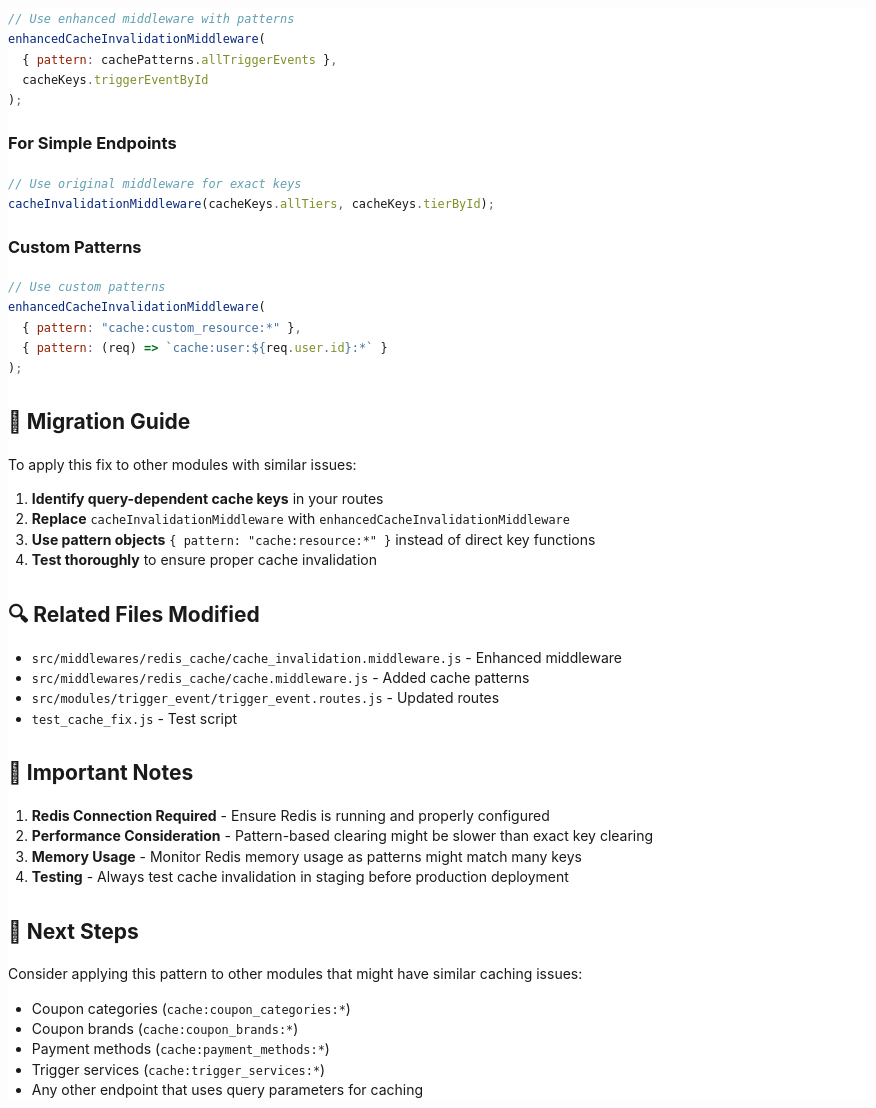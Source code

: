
 ```javascript
// Use enhanced middleware with patterns
enhancedCacheInvalidationMiddleware(
  { pattern: cachePatterns.allTriggerEvents },
  cacheKeys.triggerEventById
);
```

### For Simple Endpoints

```javascript
// Use original middleware for exact keys
cacheInvalidationMiddleware(cacheKeys.allTiers, cacheKeys.tierById);
```

### Custom Patterns

```javascript
// Use custom patterns
enhancedCacheInvalidationMiddleware(
  { pattern: "cache:custom_resource:*" },
  { pattern: (req) => `cache:user:${req.user.id}:*` }
);
```

## 📝 Migration Guide

To apply this fix to other modules with similar issues:

1. **Identify query-dependent cache keys** in your routes
2. **Replace** `cacheInvalidationMiddleware` with `enhancedCacheInvalidationMiddleware`
3. **Use pattern objects** `{ pattern: "cache:resource:*" }` instead of direct key functions
4. **Test thoroughly** to ensure proper cache invalidation

## 🔍 Related Files Modified

- `src/middlewares/redis_cache/cache_invalidation.middleware.js` - Enhanced middleware
- `src/middlewares/redis_cache/cache.middleware.js` - Added cache patterns
- `src/modules/trigger_event/trigger_event.routes.js` - Updated routes
- `test_cache_fix.js` - Test script

## 🚨 Important Notes

1. **Redis Connection Required** - Ensure Redis is running and properly configured
2. **Performance Consideration** - Pattern-based clearing might be slower than exact key clearing
3. **Memory Usage** - Monitor Redis memory usage as patterns might match many keys
4. **Testing** - Always test cache invalidation in staging before production deployment

## 🎯 Next Steps

Consider applying this pattern to other modules that might have similar caching issues:

- Coupon categories (`cache:coupon_categories:*`)
- Coupon brands (`cache:coupon_brands:*`)
- Payment methods (`cache:payment_methods:*`)
- Trigger services (`cache:trigger_services:*`)
- Any other endpoint that uses query parameters for caching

Task: In the listing above, find the line with "## 🔍 Related Files Modified" and the line with "## 🚨 Important Notes", then print exactly those lines and every line between them.

Completed exercise:
## 🔍 Related Files Modified

- `src/middlewares/redis_cache/cache_invalidation.middleware.js` - Enhanced middleware
- `src/middlewares/redis_cache/cache.middleware.js` - Added cache patterns
- `src/modules/trigger_event/trigger_event.routes.js` - Updated routes
- `test_cache_fix.js` - Test script

## 🚨 Important Notes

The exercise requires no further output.